With 3.1 million insects and counting, WSU collection gets a boost from alumnus’ estate
To be a farmer, a forester or even a climate scientist, it can help to know a thing or two about insects, like what they eat, where they thrive, which ones pollinate and which ones spread disease.
“I would argue that entomology is one of the most basic sciences that we need to understand,” said Rich Zack, a longtime entomology professor and associate dean at Washington State University. “Insects are certainly the greatest competitors of humans for resources that humans want. In general, we think of insects as destroying about a third of what we grow, everything from cotton to apples to you-name-it to forests.”
WSU’s entomology program, which has about 15 faculty members spread across the state, recently received a $1.4 million gift from the estate of a Kennewick couple, James and Marilyn Hyde.
James Hyde, who died last year at 89, earned his entomology degree in 1951 from what was then Washington State College. He later pursued a career in nuclear engineering at the Hanford site near the Tri-Cities, but in retirement he rekindled his passion for insects through WSU’s “master gardener” educational program, sharing specimens in Pullman, at county fairs and in schools.
The Hyde gift is the largest designated for WSU insect education and research, according to school officials. It will be used to create a fellowship program for entomology students, as well as a speaking series that will invite experts to campus to share advances in entomology research.
James Hyde also donated 600 specimens to be added to WSU’s massive M.T. James Entomological Collection.

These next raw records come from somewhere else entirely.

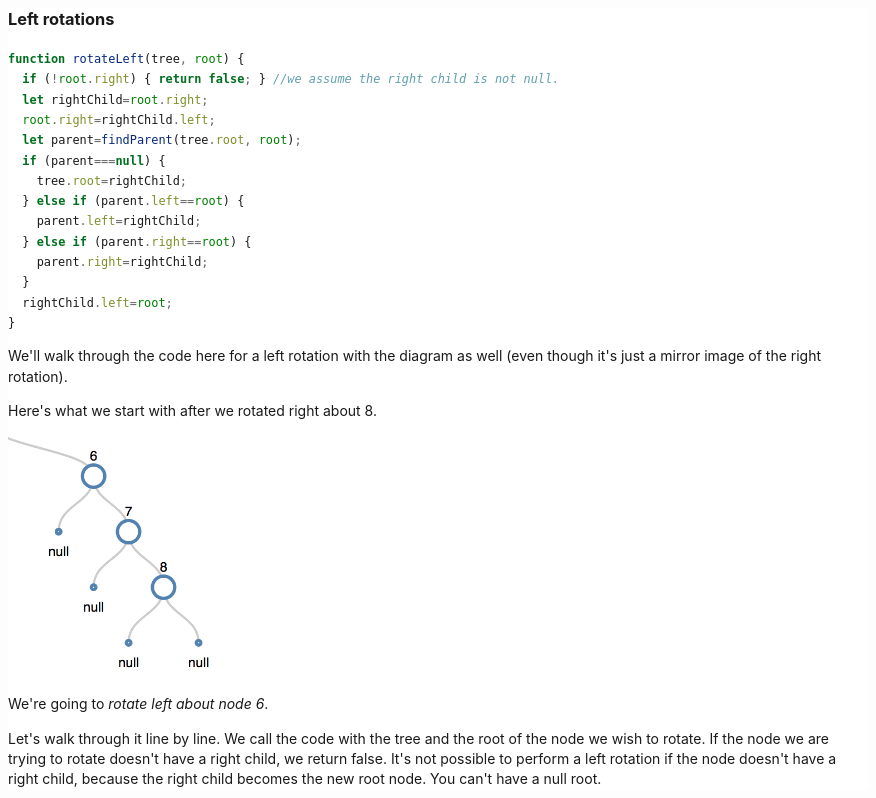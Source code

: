 ### Left rotations

```javascript
function rotateLeft(tree, root) {
  if (!root.right) { return false; } //we assume the right child is not null.
  let rightChild=root.right;
  root.right=rightChild.left;
  let parent=findParent(tree.root, root);
  if (parent===null) {
    tree.root=rightChild;
  } else if (parent.left==root) {
    parent.left=rightChild;
  } else if (parent.right==root) {
    parent.right=rightChild;
  }
  rightChild.left=root;
}
```

We'll walk through the code here for a left rotation with the diagram as well (even though it's just a mirror image of the right rotation).

Here's what we start with after we rotated right about 8.

<img src="/assets/pics/btree/avl_left_l_before.png" height="240px" alt="Left rotation of an AVL tree node before">

We're going to *rotate left about node 6*.

Let's walk through it line by line. We call the code with the tree and the root of the node we wish to rotate. If the node we are trying to rotate doesn't have a right child, we return false. It's not possible to perform a left rotation if the node doesn't have a right child, because the right child becomes the new root node. You can't have a null root.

Named after a late professor who served as its curator in the 1950s and ’60s, the collection has about 3.1 million specimens representing tens of thousands of species. Most are neatly pinned and stored in thousands of wooden drawers, with labels showing when and where they were collected and by whom.
Preserving the specimens requires no formaldehyde. Their insides rot, but their hard exoskeletons remain intact. Some are more than a century old.
“The collection itself goes back literally to the founding of the university,” said Zack, the professor who has overseen the collection since he was a doctoral student in the early ’80s.
“We have specimens, and there are references to an insect collection in some of the early university literature,” he said. “It was probably a couple boxes of insects that they used to teach students about agricultural pests and good insects and stuff like that.”
The collection is still used as a teaching tool, but it’s also a library of sorts for bug experts who want to know about specific insect populations at specific times.
“Our strongest holdings are in Pacific Northwest insects” – mostly flies, moths and aquatic species – “so people around the world that are doing insect studies will rely on us for insects from our area,” Zack said.
A few segments of the collection are more exotic. Some WSU researchers, for example, have spent years studying the insects of Micronesia. While giving a tour last week, Zack showed off a case of fat elephant beetles that he and some graduate students plucked from a rainforest in Guatemala, explaining how the males fight each other with their curved horns, the same way bucks clash with their antlers.
He and his colleagues are always on the lookout for new pests and invasive species, such as aphids that damage apple orchards, and they often hear from gardeners and farmers seeking to identify insects that turn up in their fields.
Along with researchers from several other institutions, WSU entomologists contribute to a website called Pacific Northwest Moths, which offers high-resolution photographs and detailed information about more than 1,200 species to make identifications easy. Some moths in the collection are as big around as a dinner plate.
Zack, who specializes in insect biodiversity, said his overarching goal is to understand how humans can better manage and coexist with the six-legged creatures.
“I spend a lot of time in the field just collecting insects, identifying those insects and trying to figure out what’s out there,” he said. “And entomology – that science which seems pretty low-tech – is literally still in its infancy. We probably only know one of every 10 insect species that exists, so we have a long way to go to figure out just what’s out there.”